▸ WHAT THE EXERCISE ASKS:
The stretch wanted below opens at the line containing "The private IP address should" and closes at the line containing "the internal network.". Please return it exactly, with no other lines.

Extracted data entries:
..............................
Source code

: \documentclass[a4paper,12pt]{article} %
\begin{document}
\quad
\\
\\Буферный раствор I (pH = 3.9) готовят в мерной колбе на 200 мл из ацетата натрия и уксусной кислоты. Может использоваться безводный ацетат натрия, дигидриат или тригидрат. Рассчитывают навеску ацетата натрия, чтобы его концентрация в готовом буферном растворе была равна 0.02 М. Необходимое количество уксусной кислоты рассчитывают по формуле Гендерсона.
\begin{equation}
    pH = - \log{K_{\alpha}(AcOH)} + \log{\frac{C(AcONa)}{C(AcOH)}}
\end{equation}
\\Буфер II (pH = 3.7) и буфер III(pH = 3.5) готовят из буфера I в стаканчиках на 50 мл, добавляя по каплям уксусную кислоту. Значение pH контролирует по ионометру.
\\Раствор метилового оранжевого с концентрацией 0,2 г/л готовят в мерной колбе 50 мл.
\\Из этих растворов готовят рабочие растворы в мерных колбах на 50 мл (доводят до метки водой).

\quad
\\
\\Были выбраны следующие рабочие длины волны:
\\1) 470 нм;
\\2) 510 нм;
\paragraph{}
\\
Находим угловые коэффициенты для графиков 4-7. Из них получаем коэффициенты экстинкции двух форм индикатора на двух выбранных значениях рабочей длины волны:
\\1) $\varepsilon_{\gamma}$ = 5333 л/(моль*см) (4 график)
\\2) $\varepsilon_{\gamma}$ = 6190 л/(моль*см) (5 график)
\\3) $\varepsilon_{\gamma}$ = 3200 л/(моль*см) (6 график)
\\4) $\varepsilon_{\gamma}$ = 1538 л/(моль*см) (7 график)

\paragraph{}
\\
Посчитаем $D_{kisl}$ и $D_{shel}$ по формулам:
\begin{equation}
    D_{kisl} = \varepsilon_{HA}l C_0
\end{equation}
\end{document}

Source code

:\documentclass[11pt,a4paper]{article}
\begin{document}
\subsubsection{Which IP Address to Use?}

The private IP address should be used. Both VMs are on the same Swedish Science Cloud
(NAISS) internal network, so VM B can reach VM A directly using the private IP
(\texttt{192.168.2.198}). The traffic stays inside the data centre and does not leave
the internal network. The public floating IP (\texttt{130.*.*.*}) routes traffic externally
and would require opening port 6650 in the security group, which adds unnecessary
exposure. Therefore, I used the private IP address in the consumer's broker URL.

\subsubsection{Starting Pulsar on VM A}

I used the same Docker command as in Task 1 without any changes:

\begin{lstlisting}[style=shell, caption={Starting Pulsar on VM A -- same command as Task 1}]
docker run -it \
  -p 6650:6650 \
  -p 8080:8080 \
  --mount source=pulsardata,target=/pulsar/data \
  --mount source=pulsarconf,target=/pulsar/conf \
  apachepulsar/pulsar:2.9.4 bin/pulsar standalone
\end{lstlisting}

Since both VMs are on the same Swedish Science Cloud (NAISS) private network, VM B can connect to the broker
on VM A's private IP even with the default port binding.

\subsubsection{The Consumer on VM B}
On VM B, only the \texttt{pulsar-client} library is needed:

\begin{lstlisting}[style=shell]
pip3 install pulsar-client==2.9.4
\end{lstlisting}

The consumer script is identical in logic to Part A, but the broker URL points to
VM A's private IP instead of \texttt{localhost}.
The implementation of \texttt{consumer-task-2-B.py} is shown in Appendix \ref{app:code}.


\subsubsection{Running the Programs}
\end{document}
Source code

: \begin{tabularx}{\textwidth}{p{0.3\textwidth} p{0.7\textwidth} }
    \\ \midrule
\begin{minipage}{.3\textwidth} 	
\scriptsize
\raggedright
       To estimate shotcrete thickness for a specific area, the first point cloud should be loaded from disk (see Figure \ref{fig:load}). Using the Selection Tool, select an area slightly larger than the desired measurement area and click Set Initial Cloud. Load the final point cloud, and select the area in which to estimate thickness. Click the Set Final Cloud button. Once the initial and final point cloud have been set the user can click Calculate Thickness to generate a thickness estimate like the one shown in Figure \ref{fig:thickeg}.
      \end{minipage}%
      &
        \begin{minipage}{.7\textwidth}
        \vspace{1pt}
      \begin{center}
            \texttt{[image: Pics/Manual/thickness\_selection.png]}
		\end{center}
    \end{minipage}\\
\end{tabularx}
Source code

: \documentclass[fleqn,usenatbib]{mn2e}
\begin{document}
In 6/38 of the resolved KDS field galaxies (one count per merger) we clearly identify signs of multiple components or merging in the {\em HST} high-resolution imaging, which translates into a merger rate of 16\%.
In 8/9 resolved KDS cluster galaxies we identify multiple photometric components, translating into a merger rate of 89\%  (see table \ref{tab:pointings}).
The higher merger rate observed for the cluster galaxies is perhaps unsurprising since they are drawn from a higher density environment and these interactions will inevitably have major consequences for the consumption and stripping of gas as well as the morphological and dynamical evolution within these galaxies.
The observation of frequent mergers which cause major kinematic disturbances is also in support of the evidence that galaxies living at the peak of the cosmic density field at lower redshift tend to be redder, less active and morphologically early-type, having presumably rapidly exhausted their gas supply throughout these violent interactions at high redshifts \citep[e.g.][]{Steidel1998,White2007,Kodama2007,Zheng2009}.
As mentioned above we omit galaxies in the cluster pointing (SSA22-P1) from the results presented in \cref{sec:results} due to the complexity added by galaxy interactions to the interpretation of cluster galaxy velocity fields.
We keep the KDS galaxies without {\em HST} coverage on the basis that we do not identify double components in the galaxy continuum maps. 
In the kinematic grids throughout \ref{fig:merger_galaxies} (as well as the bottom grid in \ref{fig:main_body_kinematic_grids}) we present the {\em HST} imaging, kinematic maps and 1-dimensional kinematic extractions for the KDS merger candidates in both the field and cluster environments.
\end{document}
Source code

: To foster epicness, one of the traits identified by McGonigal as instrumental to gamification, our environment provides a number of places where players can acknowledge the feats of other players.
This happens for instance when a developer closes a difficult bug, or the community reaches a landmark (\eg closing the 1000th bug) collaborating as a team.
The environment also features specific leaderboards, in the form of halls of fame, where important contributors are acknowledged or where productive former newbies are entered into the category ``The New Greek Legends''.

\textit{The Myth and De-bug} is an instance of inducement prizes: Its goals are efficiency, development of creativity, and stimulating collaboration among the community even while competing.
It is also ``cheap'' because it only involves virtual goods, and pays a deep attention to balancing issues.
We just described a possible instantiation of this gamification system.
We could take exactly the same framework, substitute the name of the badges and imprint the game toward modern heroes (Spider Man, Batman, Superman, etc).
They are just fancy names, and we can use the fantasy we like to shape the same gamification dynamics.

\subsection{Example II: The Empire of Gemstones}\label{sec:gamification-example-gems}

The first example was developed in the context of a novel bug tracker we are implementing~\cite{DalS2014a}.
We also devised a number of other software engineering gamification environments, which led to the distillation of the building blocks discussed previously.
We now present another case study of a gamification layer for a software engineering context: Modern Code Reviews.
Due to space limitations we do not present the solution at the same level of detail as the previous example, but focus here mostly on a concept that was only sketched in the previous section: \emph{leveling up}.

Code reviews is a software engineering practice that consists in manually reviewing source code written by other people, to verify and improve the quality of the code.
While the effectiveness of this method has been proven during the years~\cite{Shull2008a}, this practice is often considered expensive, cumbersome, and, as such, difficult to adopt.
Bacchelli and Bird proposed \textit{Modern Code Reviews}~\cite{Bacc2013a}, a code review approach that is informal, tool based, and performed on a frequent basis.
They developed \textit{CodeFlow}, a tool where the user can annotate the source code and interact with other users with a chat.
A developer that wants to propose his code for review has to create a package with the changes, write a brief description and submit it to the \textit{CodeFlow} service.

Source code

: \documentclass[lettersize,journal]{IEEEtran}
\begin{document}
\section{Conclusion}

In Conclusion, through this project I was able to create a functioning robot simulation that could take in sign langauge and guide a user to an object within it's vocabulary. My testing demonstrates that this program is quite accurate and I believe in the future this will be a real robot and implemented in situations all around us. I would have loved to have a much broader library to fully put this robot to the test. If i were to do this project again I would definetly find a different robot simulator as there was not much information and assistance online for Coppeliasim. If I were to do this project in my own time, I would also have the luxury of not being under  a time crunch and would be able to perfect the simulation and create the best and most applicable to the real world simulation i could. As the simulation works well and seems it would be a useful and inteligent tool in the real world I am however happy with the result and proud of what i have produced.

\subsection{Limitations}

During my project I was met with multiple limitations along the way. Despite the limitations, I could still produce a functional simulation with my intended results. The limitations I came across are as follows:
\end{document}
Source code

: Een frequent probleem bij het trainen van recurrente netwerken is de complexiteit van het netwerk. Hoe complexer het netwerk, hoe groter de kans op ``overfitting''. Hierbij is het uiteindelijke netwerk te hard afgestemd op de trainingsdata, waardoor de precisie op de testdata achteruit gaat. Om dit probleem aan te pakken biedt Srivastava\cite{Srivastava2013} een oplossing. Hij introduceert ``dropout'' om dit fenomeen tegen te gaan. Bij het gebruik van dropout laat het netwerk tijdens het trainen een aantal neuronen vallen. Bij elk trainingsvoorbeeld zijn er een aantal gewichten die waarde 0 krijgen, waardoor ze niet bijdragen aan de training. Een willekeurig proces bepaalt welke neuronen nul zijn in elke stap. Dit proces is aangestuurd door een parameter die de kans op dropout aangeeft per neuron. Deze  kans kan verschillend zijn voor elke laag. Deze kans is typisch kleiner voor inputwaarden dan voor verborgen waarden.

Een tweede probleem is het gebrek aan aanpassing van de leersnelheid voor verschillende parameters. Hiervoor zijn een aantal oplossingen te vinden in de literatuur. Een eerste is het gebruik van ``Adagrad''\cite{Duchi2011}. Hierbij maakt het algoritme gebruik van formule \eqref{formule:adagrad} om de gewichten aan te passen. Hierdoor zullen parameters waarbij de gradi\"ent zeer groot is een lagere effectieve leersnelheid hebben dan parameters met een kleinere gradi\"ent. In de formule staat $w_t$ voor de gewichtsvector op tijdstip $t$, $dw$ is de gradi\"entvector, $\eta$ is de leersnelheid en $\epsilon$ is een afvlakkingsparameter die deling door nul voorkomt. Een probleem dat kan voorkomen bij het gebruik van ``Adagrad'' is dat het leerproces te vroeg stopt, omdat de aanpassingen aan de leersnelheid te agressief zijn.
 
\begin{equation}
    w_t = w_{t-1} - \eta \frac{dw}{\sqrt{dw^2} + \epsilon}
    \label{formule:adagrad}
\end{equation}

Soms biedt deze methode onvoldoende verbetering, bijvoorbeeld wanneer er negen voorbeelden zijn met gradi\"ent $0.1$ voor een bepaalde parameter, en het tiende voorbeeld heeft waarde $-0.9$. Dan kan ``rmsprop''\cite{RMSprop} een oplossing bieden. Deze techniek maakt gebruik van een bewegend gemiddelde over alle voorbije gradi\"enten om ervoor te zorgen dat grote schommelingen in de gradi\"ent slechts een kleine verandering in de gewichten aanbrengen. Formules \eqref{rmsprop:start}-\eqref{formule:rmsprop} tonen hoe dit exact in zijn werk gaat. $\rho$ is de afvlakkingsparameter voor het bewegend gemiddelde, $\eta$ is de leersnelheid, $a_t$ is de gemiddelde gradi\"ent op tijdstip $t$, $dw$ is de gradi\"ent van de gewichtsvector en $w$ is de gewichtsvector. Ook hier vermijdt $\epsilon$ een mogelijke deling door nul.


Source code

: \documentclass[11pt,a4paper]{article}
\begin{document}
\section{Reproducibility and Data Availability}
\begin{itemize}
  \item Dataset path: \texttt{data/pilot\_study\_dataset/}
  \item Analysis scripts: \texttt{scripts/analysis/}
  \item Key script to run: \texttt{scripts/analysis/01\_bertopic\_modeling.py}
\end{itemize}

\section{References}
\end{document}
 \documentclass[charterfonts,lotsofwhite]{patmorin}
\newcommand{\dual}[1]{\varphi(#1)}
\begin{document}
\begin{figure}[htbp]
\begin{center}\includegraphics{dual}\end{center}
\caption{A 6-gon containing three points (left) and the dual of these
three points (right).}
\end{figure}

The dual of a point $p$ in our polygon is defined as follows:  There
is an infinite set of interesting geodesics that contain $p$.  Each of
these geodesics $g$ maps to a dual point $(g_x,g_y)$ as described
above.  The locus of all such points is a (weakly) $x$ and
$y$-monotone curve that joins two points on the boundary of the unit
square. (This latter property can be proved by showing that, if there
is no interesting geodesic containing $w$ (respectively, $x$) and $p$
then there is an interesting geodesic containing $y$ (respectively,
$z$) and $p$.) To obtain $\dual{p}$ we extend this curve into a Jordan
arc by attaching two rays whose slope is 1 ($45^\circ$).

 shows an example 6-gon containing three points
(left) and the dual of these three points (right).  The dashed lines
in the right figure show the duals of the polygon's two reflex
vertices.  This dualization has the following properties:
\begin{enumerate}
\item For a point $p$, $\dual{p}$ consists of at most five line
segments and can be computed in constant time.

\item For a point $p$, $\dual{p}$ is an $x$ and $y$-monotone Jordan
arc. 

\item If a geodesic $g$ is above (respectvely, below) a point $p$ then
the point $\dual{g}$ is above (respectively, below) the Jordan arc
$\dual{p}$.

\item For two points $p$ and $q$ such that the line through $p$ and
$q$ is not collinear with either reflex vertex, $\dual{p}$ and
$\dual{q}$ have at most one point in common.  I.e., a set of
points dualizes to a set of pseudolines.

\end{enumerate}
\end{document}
..............................
▸ EXERCISE RESPONSE:
The private IP address should be used. Both VMs are on the same Swedish Science Cloud
(NAISS) internal network, so VM B can reach VM A directly using the private IP
(\texttt{192.168.2.198}). The traffic stays inside the data centre and does not leave
the internal network. The public floating IP (\texttt{130.*.*.*}) routes traffic externally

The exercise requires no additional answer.